The Singapore tourism sector rebounded successfully in 2022, exceeding the Singapore tourist board’s (STB) original prediction of 4 to 6 million visitors last year, thanks to robust demand from key markets like as India, Indonesia, and Malaysia.
STB stated last week that tourist arrivals to Singapore will reach 6.3 million in 2022, headed by Indonesia with 1.1 million tourists, India with 686,000 visitors, and Malaysia with 591,000 locals visiting Singapore on visitor permits.
A statement: “Barring unexpected circumstances, tourism activity is now expected to recover to pre-pandemic levels by 2024”.
Tourism revenues (TR) are expected to be between $13.8 and $14.3 billion1 (50 to 52 percent of 2019 TR). Indonesia, India, and Australia were the leading TR-generating markets, contributing $1.1 billion, $704 million, and $633 million in TR, respectively (excluding Sightseeing, Entertainment, and Gaming).
Visitors are also spending more time in Singapore than they were prior to the pandemic. When Singapore no longer enforced quarantine for fully-vaccinated passengers in the latter three quarters of the year (April-December 2022), the average duration of stay was roughly 4.81 days. This is a huge rise over the previous year’s 3.36 days.

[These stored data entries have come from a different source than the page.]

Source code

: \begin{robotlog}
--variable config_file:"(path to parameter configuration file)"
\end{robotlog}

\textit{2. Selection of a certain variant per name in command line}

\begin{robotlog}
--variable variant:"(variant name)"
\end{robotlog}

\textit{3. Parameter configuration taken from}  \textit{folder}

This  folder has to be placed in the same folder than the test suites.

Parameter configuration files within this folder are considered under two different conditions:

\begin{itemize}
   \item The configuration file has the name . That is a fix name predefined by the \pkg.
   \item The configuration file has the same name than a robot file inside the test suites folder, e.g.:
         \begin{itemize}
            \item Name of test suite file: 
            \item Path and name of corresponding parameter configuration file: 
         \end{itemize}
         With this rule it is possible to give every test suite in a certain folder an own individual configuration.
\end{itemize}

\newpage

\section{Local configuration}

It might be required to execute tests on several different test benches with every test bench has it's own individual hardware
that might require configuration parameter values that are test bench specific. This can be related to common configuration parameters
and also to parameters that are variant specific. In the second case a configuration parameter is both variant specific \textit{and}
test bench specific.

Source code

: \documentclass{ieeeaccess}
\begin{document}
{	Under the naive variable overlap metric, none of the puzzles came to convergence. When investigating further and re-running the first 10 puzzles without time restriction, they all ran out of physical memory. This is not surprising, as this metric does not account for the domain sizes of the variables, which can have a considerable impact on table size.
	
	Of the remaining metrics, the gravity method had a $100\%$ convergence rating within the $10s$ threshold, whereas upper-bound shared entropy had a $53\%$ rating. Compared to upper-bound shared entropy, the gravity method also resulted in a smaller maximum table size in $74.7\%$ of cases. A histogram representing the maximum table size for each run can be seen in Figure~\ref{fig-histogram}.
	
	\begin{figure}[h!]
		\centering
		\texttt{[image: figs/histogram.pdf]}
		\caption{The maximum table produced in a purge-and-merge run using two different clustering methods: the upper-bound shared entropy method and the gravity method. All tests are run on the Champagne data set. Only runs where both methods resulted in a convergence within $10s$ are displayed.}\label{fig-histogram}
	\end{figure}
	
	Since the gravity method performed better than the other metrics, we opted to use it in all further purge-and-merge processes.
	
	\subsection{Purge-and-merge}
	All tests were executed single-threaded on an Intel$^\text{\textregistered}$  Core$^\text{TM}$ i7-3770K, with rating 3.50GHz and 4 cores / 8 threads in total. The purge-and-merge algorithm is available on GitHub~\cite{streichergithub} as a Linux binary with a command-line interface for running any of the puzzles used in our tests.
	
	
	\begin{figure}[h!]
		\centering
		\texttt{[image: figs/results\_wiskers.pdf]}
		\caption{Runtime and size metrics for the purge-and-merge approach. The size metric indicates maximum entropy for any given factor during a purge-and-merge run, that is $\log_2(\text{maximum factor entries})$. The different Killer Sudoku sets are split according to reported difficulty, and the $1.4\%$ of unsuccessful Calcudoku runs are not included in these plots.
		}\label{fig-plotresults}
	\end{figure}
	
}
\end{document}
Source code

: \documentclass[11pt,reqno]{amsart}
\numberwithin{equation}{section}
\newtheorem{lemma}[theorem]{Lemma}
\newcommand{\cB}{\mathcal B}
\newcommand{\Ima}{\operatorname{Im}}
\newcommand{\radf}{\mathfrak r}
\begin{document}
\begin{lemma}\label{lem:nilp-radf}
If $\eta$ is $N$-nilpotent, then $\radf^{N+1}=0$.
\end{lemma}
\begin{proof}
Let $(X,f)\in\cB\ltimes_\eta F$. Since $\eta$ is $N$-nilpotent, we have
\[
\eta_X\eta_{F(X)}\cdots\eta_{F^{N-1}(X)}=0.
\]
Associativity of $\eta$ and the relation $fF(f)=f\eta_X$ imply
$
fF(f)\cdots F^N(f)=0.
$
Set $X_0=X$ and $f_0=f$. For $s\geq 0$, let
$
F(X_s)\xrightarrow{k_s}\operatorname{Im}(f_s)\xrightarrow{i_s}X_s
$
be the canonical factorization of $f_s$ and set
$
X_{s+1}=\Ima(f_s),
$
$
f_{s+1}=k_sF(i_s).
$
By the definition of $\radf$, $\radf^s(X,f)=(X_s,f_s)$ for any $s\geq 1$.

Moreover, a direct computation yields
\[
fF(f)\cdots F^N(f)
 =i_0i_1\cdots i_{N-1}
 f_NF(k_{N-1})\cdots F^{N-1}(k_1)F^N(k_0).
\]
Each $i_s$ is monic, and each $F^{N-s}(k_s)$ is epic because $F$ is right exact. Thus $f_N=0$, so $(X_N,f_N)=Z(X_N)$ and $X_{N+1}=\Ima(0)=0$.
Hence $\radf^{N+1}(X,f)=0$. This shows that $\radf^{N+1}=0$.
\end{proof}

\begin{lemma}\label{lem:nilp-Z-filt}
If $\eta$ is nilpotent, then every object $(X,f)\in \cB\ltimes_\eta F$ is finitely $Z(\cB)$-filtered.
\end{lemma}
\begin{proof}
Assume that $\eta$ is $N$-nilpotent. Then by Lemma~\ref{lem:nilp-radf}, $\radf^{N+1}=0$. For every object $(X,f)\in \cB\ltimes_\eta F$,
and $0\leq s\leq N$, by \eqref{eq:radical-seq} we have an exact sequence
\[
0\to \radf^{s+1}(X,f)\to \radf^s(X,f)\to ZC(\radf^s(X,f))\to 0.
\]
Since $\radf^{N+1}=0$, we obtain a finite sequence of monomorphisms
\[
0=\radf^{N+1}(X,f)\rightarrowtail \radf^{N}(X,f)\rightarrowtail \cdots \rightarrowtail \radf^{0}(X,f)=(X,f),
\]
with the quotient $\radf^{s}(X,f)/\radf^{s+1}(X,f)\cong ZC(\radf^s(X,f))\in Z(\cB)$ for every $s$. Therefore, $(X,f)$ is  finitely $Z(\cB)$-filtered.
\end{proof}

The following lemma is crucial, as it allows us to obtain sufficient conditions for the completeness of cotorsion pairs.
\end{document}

Keith Tan, Chief Executive of, the Singapore Tourism Board (STB), said: “Our 2022 tourism performance underscores Singapore’s appeal as a leading business and leisure destination for post-pandemic travelers. To sustain our growth in 2023 and beyond, we will expand our partnerships, build up a rich year-round calendar of events, ramp up investment in new and refreshed products and experiences, and continue to support industry efforts to build the capabilities they need to meet consumer demands.”
STB anticipates that the tourist sector will maintain its growth pace this year, owing to increased air connectivity and capacity and China’s progressive reopening. International visitor numbers are predicted to be between 12 and 14 million, resulting in between $18 and $21 billion in tourist receipts – around two-thirds to three-quarters of the levels seen in 2019.